Provided data:
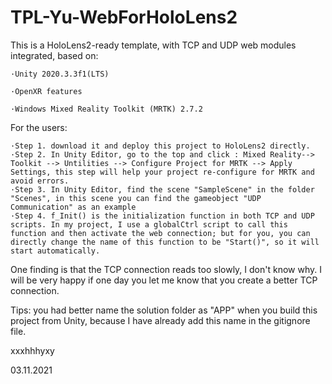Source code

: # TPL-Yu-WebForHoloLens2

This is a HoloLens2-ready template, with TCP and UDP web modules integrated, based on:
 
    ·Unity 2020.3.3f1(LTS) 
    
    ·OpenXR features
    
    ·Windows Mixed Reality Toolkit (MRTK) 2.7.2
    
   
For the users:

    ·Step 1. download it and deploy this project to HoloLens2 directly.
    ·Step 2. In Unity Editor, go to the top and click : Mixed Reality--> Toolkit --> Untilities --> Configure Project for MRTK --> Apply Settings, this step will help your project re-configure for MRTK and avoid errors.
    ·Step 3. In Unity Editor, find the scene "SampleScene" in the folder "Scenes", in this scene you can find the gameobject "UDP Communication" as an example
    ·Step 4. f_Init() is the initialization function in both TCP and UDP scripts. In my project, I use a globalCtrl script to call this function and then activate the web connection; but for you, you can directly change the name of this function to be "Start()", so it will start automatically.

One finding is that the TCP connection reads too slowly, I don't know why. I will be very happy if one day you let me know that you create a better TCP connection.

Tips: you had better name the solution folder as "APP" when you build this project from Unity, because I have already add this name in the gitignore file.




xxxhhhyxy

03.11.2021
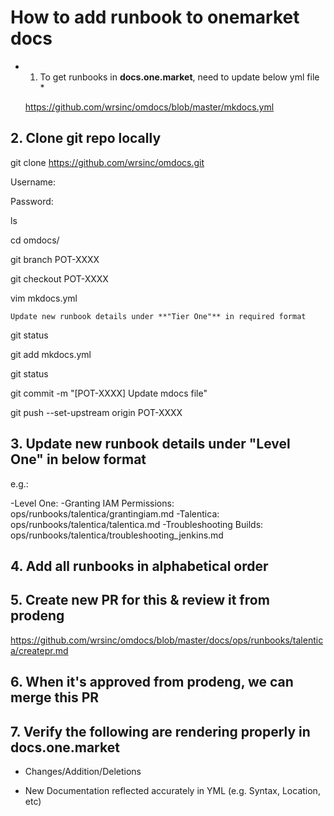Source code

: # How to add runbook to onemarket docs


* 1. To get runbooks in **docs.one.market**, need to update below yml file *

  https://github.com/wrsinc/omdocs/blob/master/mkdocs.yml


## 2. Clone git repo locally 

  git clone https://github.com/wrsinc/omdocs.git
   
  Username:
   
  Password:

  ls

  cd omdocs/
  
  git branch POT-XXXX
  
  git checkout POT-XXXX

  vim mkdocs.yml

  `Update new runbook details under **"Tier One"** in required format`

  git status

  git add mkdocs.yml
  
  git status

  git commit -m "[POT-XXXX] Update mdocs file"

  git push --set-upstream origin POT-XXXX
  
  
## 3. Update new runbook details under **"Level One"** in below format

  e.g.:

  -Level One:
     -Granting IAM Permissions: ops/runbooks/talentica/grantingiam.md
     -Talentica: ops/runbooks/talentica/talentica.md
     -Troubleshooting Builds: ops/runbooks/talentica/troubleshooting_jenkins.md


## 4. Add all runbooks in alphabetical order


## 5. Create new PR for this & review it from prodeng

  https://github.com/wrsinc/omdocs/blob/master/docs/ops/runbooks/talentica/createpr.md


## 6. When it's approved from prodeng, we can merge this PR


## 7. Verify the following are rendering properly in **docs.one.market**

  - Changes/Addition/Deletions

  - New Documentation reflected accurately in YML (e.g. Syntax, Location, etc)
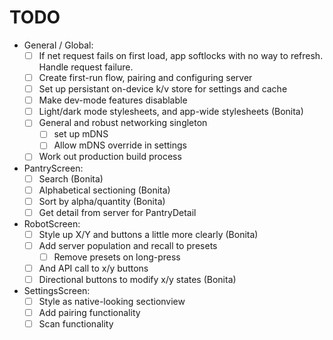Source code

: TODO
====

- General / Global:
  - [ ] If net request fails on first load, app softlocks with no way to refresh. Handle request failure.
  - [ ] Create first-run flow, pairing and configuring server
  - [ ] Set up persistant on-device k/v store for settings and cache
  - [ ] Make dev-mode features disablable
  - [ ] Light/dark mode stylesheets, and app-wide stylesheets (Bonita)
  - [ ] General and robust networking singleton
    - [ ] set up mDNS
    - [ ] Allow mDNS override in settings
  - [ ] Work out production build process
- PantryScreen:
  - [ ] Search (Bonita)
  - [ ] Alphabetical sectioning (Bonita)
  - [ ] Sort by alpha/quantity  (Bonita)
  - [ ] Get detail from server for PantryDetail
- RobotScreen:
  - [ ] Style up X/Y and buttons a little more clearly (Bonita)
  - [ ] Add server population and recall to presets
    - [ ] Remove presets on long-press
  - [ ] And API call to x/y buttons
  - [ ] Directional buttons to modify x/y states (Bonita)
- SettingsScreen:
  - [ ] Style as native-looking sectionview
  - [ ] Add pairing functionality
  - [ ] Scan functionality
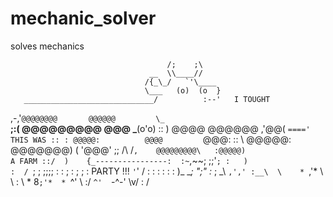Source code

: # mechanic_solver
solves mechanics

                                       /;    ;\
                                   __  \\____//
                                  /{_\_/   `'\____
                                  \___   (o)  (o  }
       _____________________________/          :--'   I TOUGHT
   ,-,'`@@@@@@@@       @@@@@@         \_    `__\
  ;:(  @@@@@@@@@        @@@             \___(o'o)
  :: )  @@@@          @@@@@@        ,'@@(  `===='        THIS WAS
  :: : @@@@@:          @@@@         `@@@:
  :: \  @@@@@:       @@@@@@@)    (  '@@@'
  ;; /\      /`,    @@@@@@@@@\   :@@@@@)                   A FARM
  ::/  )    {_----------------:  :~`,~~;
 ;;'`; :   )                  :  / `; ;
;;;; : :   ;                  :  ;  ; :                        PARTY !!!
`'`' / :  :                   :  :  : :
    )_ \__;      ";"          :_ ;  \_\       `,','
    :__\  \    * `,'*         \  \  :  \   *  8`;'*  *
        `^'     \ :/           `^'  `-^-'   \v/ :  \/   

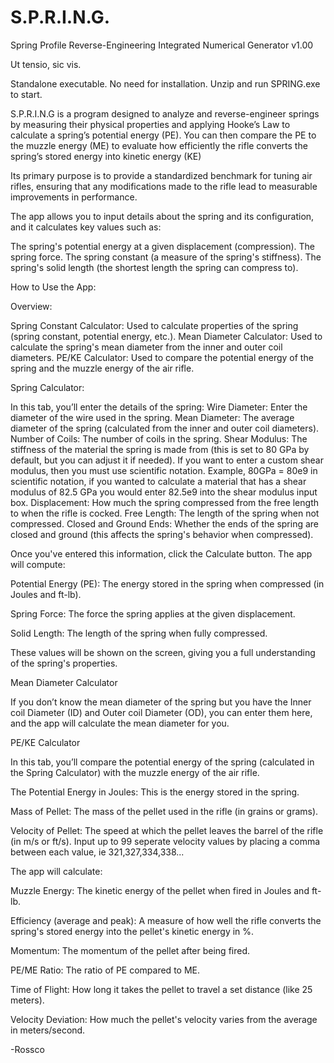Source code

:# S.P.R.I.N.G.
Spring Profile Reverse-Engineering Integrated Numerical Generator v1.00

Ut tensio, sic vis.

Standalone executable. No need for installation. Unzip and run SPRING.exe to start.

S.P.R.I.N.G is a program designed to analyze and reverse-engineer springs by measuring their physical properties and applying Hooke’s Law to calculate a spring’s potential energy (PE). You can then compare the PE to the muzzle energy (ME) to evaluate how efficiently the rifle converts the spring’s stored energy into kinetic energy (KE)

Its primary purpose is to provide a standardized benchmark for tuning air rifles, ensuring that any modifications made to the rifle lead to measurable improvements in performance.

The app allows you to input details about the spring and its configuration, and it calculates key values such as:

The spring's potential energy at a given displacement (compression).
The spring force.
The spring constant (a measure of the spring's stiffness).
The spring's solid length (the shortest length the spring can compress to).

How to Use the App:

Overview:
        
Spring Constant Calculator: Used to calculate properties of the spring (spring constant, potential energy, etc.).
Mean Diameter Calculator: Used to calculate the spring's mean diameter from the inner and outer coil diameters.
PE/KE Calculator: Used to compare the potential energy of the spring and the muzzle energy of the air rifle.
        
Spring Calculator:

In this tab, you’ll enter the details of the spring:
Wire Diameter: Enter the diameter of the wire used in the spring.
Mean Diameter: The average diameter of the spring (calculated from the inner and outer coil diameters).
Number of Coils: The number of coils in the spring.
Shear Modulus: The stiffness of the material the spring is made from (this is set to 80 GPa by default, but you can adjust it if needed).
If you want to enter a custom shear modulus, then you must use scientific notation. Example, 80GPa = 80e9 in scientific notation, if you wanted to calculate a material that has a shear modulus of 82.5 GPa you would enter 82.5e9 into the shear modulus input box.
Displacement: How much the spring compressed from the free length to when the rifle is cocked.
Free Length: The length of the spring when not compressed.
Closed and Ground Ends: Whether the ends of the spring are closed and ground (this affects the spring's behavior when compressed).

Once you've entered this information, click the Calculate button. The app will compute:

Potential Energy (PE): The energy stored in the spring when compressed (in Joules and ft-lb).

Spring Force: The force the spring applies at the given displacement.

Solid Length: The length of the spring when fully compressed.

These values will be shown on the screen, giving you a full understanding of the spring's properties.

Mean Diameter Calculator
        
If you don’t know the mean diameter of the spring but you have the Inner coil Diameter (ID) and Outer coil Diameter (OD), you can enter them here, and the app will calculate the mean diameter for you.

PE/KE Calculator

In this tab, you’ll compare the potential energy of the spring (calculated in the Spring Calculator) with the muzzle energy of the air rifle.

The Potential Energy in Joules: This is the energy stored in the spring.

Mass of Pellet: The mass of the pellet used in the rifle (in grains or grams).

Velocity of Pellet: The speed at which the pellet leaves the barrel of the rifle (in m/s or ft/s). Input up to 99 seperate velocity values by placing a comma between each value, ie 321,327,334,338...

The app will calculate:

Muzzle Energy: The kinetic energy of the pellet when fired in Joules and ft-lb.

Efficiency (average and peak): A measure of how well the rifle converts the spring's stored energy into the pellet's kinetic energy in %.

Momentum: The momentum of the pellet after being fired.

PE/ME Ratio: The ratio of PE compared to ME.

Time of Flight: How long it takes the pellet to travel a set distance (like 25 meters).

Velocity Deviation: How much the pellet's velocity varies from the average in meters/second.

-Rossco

--

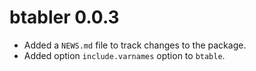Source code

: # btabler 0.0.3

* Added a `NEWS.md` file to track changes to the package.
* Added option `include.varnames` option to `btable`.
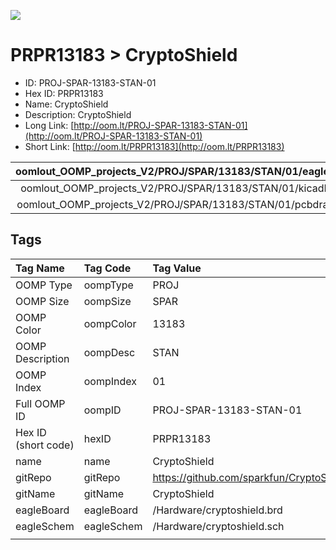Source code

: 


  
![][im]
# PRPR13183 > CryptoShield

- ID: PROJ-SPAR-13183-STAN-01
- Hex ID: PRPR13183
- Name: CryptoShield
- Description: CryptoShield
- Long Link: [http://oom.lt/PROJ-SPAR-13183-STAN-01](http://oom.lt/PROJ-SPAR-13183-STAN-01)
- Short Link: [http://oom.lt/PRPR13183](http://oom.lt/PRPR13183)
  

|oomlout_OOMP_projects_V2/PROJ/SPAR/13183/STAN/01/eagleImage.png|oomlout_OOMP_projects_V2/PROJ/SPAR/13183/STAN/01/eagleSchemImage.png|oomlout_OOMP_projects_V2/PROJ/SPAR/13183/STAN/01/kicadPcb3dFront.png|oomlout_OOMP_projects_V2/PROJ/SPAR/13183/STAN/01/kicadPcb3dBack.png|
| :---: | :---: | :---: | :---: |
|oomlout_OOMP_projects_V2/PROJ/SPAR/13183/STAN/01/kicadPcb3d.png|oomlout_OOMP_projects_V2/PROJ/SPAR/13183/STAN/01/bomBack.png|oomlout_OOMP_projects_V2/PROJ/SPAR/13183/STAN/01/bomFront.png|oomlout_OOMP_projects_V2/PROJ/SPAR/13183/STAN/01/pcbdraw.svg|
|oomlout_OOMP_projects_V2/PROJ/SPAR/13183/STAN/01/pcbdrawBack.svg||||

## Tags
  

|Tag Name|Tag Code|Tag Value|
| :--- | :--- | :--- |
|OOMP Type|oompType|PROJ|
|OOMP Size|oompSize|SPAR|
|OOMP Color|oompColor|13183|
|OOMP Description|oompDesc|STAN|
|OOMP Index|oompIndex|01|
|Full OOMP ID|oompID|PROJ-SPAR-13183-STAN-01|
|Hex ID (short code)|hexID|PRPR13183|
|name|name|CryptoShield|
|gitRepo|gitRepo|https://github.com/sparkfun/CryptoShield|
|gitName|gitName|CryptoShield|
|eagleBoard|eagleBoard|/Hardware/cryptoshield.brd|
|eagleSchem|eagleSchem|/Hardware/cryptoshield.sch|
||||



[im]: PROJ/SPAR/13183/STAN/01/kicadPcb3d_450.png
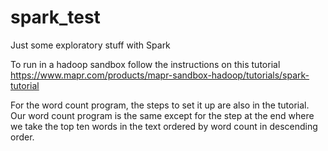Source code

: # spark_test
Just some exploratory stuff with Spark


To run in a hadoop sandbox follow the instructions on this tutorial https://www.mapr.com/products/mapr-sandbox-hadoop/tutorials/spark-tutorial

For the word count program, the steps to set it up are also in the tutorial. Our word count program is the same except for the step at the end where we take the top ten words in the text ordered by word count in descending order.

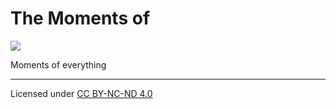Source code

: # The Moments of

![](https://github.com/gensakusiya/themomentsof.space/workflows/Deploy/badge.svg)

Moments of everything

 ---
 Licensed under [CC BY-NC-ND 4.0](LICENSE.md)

Problem details:
Copy out each line of the data where the string "blob" appears.

Solution for this task:
  https://github.com/wrsinc/omdocs/blob/master/mkdocs.yml
  https://github.com/wrsinc/omdocs/blob/master/docs/ops/runbooks/talentica/createpr.md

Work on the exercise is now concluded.